Minister Harney Welcomes HIQA Report on Cancer Services at University Hospital Galway
Mary Harney, TD, Minister for Health and Children, welcomed the publication today (15 July 2008) of the independent report by the Health Information and Quality Authority (HIQA) into the circumstances surrounding a missed diagnosis of breast cancer for a woman at University Hospital Galway.
A diagnosis of breast cancer was missed on two occasions in the case of the woman, known as Ms. A. She had been a patient at Barrington’s Hospital, Limerick and her cytology samples were analysed in UHG. The HIQA report finds that Ms A’s diagnosis and treatment for breast cancer was significantly delayed by the errors.
The Minister reiterated her apology to Ms. A for what had happened. She said: “This report again highlights the need for continued implementation of the National Quality Assurance Standards for Symptomatic Breast Disease Services which I approved last year. It also reinforces the importance of providing symptomatic breast cancer services in eight designated centres, a policy which we are pressing ahead with under the National Cancer Control Programme.”
The Minister congratulated HIQA on a clear and thorough report, and welcomed its conclusion that all patients involved in the review had been followed up appropriately by the HSE. She noted that HIQA had acknowledged the manner in which the hospital had managed the incident, which the Authority saw as a model of good practice for the future.
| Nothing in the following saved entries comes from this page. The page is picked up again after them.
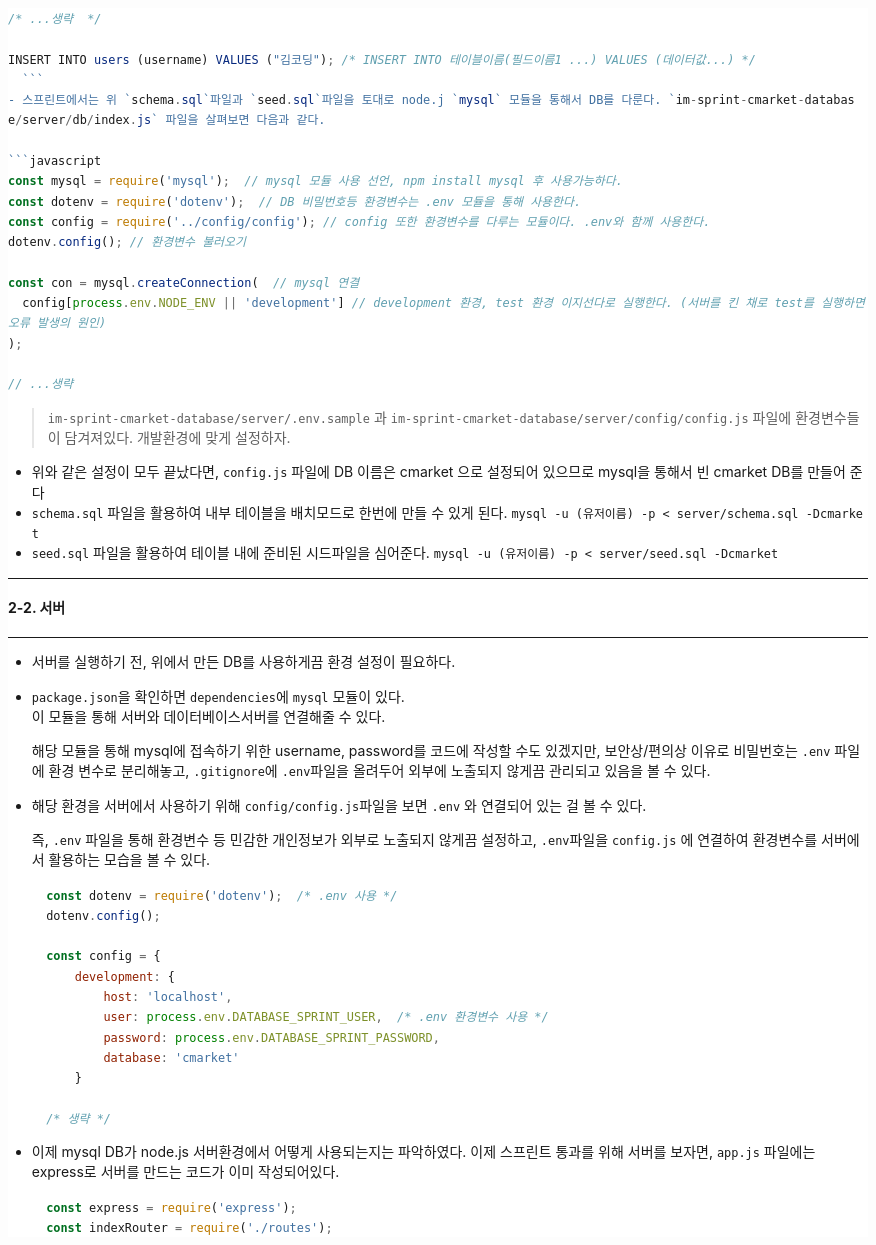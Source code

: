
   ```javascript
  /* ...생략  */

  INSERT INTO users (username) VALUES ("김코딩"); /* INSERT INTO 테이블이름(필드이름1 ...) VALUES (데이터값...) */
	```
- 스프린트에서는 위 `schema.sql`파일과 `seed.sql`파일을 토대로 node.j `mysql` 모듈을 통해서 DB를 다룬다. `im-sprint-cmarket-database/server/db/index.js` 파일을 살펴보면 다음과 같다.

  ```javascript
  const mysql = require('mysql');  // mysql 모듈 사용 선언, npm install mysql 후 사용가능하다.
  const dotenv = require('dotenv');  // DB 비밀번호등 환경변수는 .env 모듈을 통해 사용한다.
  const config = require('../config/config'); // config 또한 환경변수를 다루는 모듈이다. .env와 함께 사용한다.
  dotenv.config(); // 환경변수 불러오기
  
  const con = mysql.createConnection(  // mysql 연결
    config[process.env.NODE_ENV || 'development'] // development 환경, test 환경 이지선다로 실행한다. (서버를 킨 채로 test를 실행하면 오류 발생의 원인)
  );

  // ...생략
  ```
  
  > `im-sprint-cmarket-database/server/.env.sample` 과 `im-sprint-cmarket-database/server/config/config.js` 파일에 환경변수들이 담겨져있다. 개발환경에 맞게 설정하자.

- 위와 같은 설정이 모두 끝났다면, `config.js` 파일에 DB 이름은 cmarket 으로 설정되어 있으므로 mysql을 통해서 빈 cmarket DB를 만들어 준다
- `schema.sql` 파일을 활용하여 내부 테이블을 배치모드로 한번에 만들 수 있게 된다. `mysql -u (유저이름) -p < server/schema.sql -Dcmarket`
- `seed.sql` 파일을 활용하여 테이블 내에 준비된 시드파일을 심어준다. `mysql -u (유저이름) -p < server/seed.sql -Dcmarket`

---

#### 2-2. 서버
---
- 서버를 실행하기 전, 위에서 만든 DB를 사용하게끔 환경 설정이 필요하다.
- `package.json`을 확인하면 `dependencies`에 `mysql` 모듈이 있다.<br>
이 모듈을 통해 서버와 데이터베이스서버를 연결해줄 수 있다.
  
  해당 모듈을 통해 mysql에 접속하기 위한 username, password를 코드에 작성할 수도 있겠지만, 보안상/편의상 이유로 비밀번호는 `.env` 파일에 환경 변수로 분리해놓고, `.gitignore`에 `.env`파일을 올려두어 외부에 노출되지 않게끔 관리되고 있음을 볼 수 있다.
	
- 해당 환경을 서버에서 사용하기 위해 `config/config.js`파일을 보면 `.env` 와 연결되어 있는 걸 볼 수 있다.<br>

  즉, `.env` 파일을 통해 환경변수 등 민감한 개인정보가 외부로 노출되지 않게끔 설정하고, `.env`파일을 `config.js` 에 연결하여  환경변수를 서버에서 활용하는 모습을 볼 수 있다.

  ```js
	const dotenv = require('dotenv');  /* .env 사용 */
	dotenv.config();

	const config = {
		development: {
			host: 'localhost',
			user: process.env.DATABASE_SPRINT_USER,  /* .env 환경변수 사용 */
			password: process.env.DATABASE_SPRINT_PASSWORD,
			database: 'cmarket'
		}
		
	/* 생략 */
	```

- 이제 mysql DB가 node.js 서버환경에서 어떻게 사용되는지는 파악하였다. 이제 스프린트 통과를 위해 서버를 보자면, `app.js` 파일에는 express로 서버를 만드는 코드가 이미 작성되어있다.

  ```javascript
	const express = require('express');
	const indexRouter = require('./routes');
  ```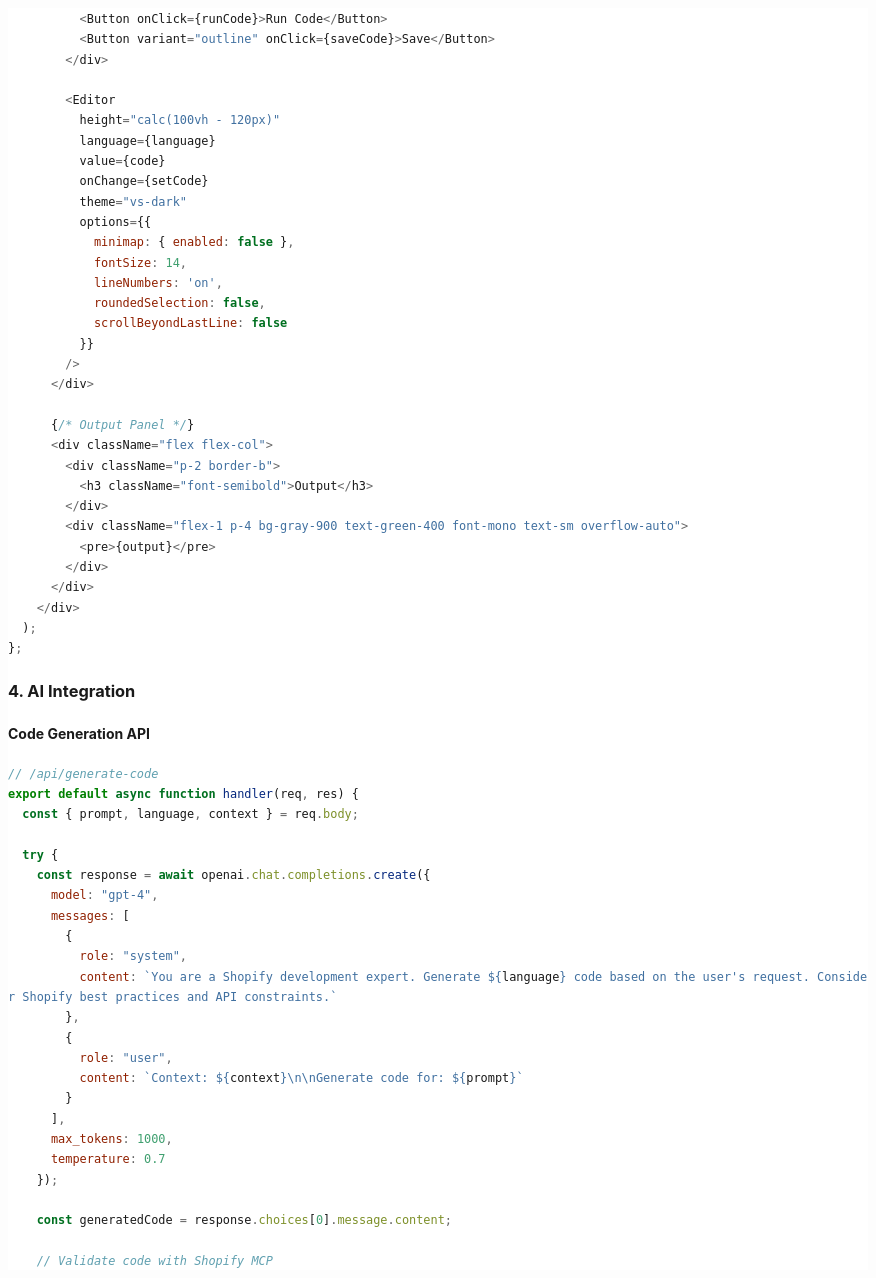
 ```javascript
          <Button onClick={runCode}>Run Code</Button>
          <Button variant="outline" onClick={saveCode}>Save</Button>
        </div>
        
        <Editor
          height="calc(100vh - 120px)"
          language={language}
          value={code}
          onChange={setCode}
          theme="vs-dark"
          options={{
            minimap: { enabled: false },
            fontSize: 14,
            lineNumbers: 'on',
            roundedSelection: false,
            scrollBeyondLastLine: false
          }}
        />
      </div>

      {/* Output Panel */}
      <div className="flex flex-col">
        <div className="p-2 border-b">
          <h3 className="font-semibold">Output</h3>
        </div>
        <div className="flex-1 p-4 bg-gray-900 text-green-400 font-mono text-sm overflow-auto">
          <pre>{output}</pre>
        </div>
      </div>
    </div>
  );
};
```

### 4. AI Integration

#### Code Generation API
```javascript
// /api/generate-code
export default async function handler(req, res) {
  const { prompt, language, context } = req.body;

  try {
    const response = await openai.chat.completions.create({
      model: "gpt-4",
      messages: [
        {
          role: "system",
          content: `You are a Shopify development expert. Generate ${language} code based on the user's request. Consider Shopify best practices and API constraints.`
        },
        {
          role: "user",
          content: `Context: ${context}\n\nGenerate code for: ${prompt}`
        }
      ],
      max_tokens: 1000,
      temperature: 0.7
    });

    const generatedCode = response.choices[0].message.content;
    
    // Validate code with Shopify MCP
```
“I welcome the fact that HIQA has found close collaboration between health professionals, and strong engagement between clinicians and management in University Hospital, Galway. This is what must be expected from the Hospital, especially since it is one of the designated cancer centres for the Western region.”
The doctor who was the main subject of the HIQA investigation was a locum consultant, and is no longer working in Ireland. He has been referred to the Medical Council. The Minister said: “The system’s over-reliance on locums, and the procedures used in recruiting them, is now being addressed by the HSE. The HSE is implementing a series of measures to strengthen its procedures for recruitment in this regard.”
The Minister also pointed out that in January 2007, the Commission on Patient Safety and Quality Assurance was established to develop proposals for a health service wide system of governance based on corporate accountability for the quality and safety of all health services. One of its terms of reference is to specifically examine and make recommendations in relation to a statutory system of licensing for public and private health care providers and services. The Commission is due to report to the Minister by the end of this month.
The Minister said that the HIQA report again underlined the importance of learning from experience and of sharing the lessons across the health system.